Für die lauftechnische höchstgeschwindigkeit sind je nach drehgestellbauart drehdämpfer/schlingerdämpfer erforderlich, die die periodische drehung um die hochachse dämpfen - bei drehgestellen MD36 beispielsweise oberhalb von 160 km/h.
Bei MD52 sind sie jedoch nicht nötig, da dort reibungselemente zwischen wiege und wagenrahmen die gleiche funktion übernehmen.
Druckertüchtigung ist so weit ich weiß erforderlich, wenn sich züge im tunnel ab einer relativgeschwindigkeit von 450 km/h begegnen ... oder "es sollte so sein": Ich bin selbst in unklimatisierten IR-wagen mit übersetzfenstern mit 200 km/h auf der schnellfahrstrecke Stuttgart - Bruchsal gefahren, während ICE mit 250 entgegenkamen. Ich weiß nicht, was aktuell das kriterium ist - auf der schnellfahrstrecke München - Nürnberg ist es jedenfalls erforderlich.

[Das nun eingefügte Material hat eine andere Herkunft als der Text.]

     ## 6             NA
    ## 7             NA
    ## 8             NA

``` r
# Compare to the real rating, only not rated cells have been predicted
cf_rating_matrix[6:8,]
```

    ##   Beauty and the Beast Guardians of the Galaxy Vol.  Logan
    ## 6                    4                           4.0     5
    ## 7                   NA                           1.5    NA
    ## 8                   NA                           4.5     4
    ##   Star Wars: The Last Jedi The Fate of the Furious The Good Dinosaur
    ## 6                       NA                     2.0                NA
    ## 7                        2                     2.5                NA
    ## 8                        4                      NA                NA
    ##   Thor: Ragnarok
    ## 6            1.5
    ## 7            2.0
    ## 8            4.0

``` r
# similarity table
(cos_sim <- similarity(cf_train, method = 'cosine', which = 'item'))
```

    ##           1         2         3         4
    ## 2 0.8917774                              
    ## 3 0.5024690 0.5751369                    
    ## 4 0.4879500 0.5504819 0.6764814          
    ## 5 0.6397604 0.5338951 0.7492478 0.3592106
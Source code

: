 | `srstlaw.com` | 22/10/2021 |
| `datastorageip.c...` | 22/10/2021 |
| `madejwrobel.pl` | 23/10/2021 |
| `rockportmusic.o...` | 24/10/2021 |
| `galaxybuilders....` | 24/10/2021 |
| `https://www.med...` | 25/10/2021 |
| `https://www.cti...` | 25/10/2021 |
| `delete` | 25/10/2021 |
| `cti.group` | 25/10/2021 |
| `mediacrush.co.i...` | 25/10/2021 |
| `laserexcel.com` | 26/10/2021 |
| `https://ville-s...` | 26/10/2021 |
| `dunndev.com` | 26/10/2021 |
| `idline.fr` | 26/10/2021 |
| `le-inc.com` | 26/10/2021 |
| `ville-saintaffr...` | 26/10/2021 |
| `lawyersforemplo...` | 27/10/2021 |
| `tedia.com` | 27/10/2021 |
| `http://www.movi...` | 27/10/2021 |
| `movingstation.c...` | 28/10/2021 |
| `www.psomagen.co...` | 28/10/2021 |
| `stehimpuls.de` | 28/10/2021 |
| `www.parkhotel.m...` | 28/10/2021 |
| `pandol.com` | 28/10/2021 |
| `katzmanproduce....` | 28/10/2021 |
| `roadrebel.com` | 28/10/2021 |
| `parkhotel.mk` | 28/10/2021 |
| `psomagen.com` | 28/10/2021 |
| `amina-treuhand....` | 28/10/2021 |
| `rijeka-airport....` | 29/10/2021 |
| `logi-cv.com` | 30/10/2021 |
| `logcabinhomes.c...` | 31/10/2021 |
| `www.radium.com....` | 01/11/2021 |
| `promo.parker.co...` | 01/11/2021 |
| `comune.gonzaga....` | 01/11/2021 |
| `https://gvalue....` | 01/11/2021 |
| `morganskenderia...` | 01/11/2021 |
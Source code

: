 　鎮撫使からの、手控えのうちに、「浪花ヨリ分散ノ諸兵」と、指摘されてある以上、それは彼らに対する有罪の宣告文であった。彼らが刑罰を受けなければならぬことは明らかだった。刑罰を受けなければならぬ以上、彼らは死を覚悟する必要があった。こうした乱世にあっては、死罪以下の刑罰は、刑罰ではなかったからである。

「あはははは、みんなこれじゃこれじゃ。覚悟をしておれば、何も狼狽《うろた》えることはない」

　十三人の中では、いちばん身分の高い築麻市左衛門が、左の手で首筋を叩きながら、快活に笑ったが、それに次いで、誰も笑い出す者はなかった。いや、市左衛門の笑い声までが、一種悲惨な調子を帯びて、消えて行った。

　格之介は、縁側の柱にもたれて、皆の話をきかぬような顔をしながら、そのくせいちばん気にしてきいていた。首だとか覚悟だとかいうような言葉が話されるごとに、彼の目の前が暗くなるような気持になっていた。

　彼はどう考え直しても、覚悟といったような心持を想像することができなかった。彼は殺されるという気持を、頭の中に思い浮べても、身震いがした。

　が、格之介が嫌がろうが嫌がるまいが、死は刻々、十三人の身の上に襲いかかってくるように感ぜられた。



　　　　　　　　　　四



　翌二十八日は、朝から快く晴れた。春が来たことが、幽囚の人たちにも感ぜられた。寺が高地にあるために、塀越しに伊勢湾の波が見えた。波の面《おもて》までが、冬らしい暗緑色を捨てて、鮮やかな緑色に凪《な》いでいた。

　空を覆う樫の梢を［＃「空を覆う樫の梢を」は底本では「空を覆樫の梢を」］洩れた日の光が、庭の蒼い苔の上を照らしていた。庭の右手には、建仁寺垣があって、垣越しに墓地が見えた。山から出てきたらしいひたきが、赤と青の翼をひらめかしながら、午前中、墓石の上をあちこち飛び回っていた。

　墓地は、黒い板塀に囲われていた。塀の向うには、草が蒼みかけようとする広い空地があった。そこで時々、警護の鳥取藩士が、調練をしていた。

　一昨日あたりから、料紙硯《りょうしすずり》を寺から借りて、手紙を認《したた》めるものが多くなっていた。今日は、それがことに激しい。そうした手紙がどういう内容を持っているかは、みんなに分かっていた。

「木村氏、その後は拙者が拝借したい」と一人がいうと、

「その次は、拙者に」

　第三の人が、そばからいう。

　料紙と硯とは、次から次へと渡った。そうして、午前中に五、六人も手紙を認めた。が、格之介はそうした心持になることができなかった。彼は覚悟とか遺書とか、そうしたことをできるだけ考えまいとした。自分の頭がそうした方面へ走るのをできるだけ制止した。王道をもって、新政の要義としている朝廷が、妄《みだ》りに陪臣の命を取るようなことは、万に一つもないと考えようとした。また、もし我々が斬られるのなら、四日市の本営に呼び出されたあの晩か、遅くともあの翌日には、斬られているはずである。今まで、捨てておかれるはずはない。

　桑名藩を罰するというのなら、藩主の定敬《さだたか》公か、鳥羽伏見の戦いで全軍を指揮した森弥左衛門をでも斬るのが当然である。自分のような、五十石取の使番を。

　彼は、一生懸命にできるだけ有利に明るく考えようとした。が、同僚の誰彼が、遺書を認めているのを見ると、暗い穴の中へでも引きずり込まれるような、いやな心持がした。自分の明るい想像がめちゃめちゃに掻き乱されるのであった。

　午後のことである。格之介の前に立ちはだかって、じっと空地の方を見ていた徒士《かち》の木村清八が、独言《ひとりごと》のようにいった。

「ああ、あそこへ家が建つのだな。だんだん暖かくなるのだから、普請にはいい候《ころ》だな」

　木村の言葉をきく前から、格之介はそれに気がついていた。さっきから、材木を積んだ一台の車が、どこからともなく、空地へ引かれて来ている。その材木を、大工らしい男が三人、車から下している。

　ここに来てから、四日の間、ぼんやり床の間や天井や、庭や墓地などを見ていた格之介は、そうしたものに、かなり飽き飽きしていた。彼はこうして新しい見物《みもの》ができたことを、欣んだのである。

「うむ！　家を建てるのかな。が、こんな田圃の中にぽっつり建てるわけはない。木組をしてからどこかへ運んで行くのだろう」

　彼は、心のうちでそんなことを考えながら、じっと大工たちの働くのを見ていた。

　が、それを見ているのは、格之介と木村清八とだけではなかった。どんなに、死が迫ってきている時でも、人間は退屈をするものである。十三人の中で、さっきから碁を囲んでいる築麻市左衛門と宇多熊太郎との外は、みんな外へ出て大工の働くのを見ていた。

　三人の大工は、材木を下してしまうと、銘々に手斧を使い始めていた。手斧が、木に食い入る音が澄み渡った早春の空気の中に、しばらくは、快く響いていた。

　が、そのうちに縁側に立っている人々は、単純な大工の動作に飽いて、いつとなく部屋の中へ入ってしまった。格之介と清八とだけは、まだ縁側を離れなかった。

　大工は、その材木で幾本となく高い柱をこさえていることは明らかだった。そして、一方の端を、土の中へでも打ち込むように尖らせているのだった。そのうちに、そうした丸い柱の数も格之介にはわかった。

(Etliche wagen haben nominell die druckertüchtigung wieder verloren, wobei so weit ich weiß nur die verschleißanfälligen SIG-übergänge gegen billigere gummiwulste getauscht wurden.)
Auf der SFS Nürnberg - München sollte ja wenn ein ICE mit 300 entgegenkommt die Relativgeschwindigkeit bei 500km/h = >450km/h liegen.
Auch wenn der Zug dem der ICE entgegen kommt nur 190 oder 160km/h fährt, wäre die Relativgeschwindigkeit noch über 450km/h.